A transferência em Lacan

O conceito de transferência sofreu uma transformação de Freud a Lacan. A compreensão freudiana de transferência como deslocamento de afeto e repetição, foi subvertida por Lacan que, a partir daí, produziu uma topologia baseada em uma concepção estrutural, conduzida pela lógica da linguagem, fazendo com que a transferência fosse considerada a mola mestra da psicanálise, da cura e o princípio do seu poder.

O analista é aquele a quem o sujeito dirige a sua demanda de amor e possui um lugar específico, em virtude do fato de que ele, supostamente, detém o saber sobre o desejo do analisante. Portanto, esse lugar é ocupado pelo significante da transferência, que é representado pelo S.s.S., o sujeito suposto saber. O sujeito suposto saber não é a pessoa do analista, mas sim um efeito do discurso.

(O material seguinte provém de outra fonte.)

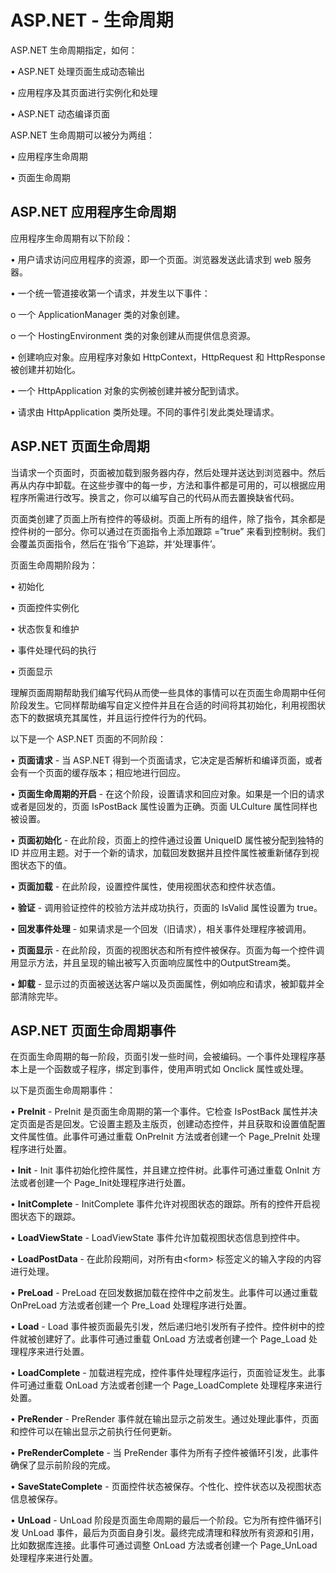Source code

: # ASP.NET - 生命周期

ASP.NET 生命周期指定，如何：

•	ASP.NET 处理页面生成动态输出

•	应用程序及其页面进行实例化和处理

•	ASP.NET 动态编译页面

ASP.NET 生命周期可以被分为两组：

•	应用程序生命周期

•	页面生命周期

## ASP.NET 应用程序生命周期

应用程序生命周期有以下阶段：

•	用户请求访问应用程序的资源，即一个页面。浏览器发送此请求到 web 服务器。

•	一个统一管道接收第一个请求，并发生以下事件：

o	一个 ApplicationManager 类的对象创建。

o	一个 HostingEnvironment 类的对象创建从而提供信息资源。

•	创建响应对象。应用程序对象如 HttpContext，HttpRequest 和 HttpResponse 被创建并初始化。

•	一个 HttpApplication 对象的实例被创建并被分配到请求。

•	请求由 HttpApplication 类所处理。不同的事件引发此类处理请求。

## ASP.NET 页面生命周期

当请求一个页面时，页面被加载到服务器内存，然后处理并送达到浏览器中。然后再从内存中卸载。在这些步骤中的每一步，方法和事件都是可用的，可以根据应用程序所需进行改写。换言之，你可以编写自己的代码从而去置换缺省代码。

页面类创建了页面上所有控件的等级树。页面上所有的组件，除了指令，其余都是控件树的一部分。你可以通过在页面指令上添加跟踪 =”true” 来看到控制树。我们会覆盖页面指令，然后在‘指令’下追踪，并‘处理事件’。

页面生命周期阶段为：

•	初始化

•	页面控件实例化

•	状态恢复和维护

•	事件处理代码的执行

•	页面显示

理解页面周期帮助我们编写代码从而使一些具体的事情可以在页面生命周期中任何阶段发生。它同样帮助编写自定义控件并且在合适的时间将其初始化，利用视图状态下的数据填充其属性，并且运行控件行为的代码。

以下是一个 ASP.NET 页面的不同阶段：

• **页面请求** - 当 ASP.NET 得到一个页面请求，它决定是否解析和编译页面，或者会有一个页面的缓存版本；相应地进行回应。

• **页面生命周期的开启** - 在这个阶段，设置请求和回应对象。如果是一个旧的请求或者是回发的，页面 IsPostBack 属性设置为正确。页面 ULCulture 属性同样也被设置。

• **页面初始化** - 在此阶段，页面上的控件通过设置 UniqueID 属性被分配到独特的 ID 并应用主题。对于一个新的请求，加载回发数据并且控件属性被重新储存到视图状态下的值。

•	**页面加载** - 在此阶段，设置控件属性，使用视图状态和控件状态值。

•	**验证** - 调用验证控件的校验方法并成功执行，页面的 IsValid 属性设置为 true。

•	**回发事件处理** - 如果请求是一个回发（旧请求），相关事件处理程序被调用。

•	**页面显示** - 在此阶段，页面的视图状态和所有控件被保存。页面为每一个控件调用显示方法，并且呈现的输出被写入页面响应属性中的OutputStream类。

•	**卸载** - 显示过的页面被送达客户端以及页面属性，例如响应和请求，被卸载并全部清除完毕。

## ASP.NET 页面生命周期事件

在页面生命周期的每一阶段，页面引发一些时间，会被编码。一个事件处理程序基本上是一个函数或子程序，绑定到事件，使用声明式如 Onclick 属性或处理。

以下是页面生命周期事件：

•	**PreInit** - PreInit 是页面生命周期的第一个事件。它检查 IsPostBack 属性并决定页面是否是回发。它设置主题及主版页，创建动态控件，并且获取和设置值配置文件属性值。此事件可通过重载 OnPreInit 方法或者创建一个 Page_PreInit 处理程序进行处置。

•	**Init** - Init 事件初始化控件属性，并且建立控件树。此事件可通过重载 OnInit 方法或者创建一个 Page_Init处理程序进行处置。

•	**InitComplete** - InitComplete 事件允许对视图状态的跟踪。所有的控件开启视图状态下的跟踪。

•	**LoadViewState** - LoadViewState 事件允许加载视图状态信息到控件中。

•	**LoadPostData** - 在此阶段期间，对所有由\<form> 标签定义的输入字段的内容进行处理。

•	**PreLoad** - PreLoad 在回发数据加载在控件中之前发生。此事件可以通过重载 OnPreLoad 方法或者创建一个 Pre_Load 处理程序进行处置。

•	**Load** - Load 事件被页面最先引发，然后递归地引发所有子控件。控件树中的控件就被创建好了。此事件可通过重载 OnLoad 方法或者创建一个 Page_Load 处理程序来进行处置。

•	**LoadComplete** - 加载进程完成，控件事件处理程序运行，页面验证发生。此事件可通过重载 OnLoad 方法或者创建一个 Page_LoadComplete 处理程序来进行处置。

•	**PreRender** - PreRender 事件就在输出显示之前发生。通过处理此事件，页面和控件可以在输出显示之前执行任何更新。

•	**PreRenderComplete** - 当 PreRender 事件为所有子控件被循环引发，此事件确保了显示前阶段的完成。

•	**SaveStateComplete** - 页面控件状态被保存。个性化、控件状态以及视图状态信息被保存。

•	**UnLoad** - UnLoad 阶段是页面生命周期的最后一个阶段。它为所有控件循环引发 UnLoad 事件，最后为页面自身引发。最终完成清理和释放所有资源和引用，比如数据库连接。此事件可通过调整 OnLoad 方法或者创建一个 Page_UnLoad 处理程序来进行处置。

A composição da circunstância analítica coloca, em primeiro lugar, o analista em posição de ouvinte do discurso. Ela incita no analisante um apelo a um discurso livre de julgamentos de valores, ou seja, à regra fundamental da psicanálise, à associação livre, mesmo que essa associação não possa ser considerada absolutamente livre, por estar rodeada de leis essenciais. A palavra em si mesma é hipnótica e o fato de consentir em se fazer ouvir já é uma perda do livre arbítrio.  Lacan sempre perseverou que o ouvinte, a sua resposta, o seu apoio, a sua interpretação, determinam o sentido do que é dito e a própria identidade de quem fala. Aí encontramos aquilo que foi designado por ele de: "o poder do analista sobre o sentido" (MILLER, 1992).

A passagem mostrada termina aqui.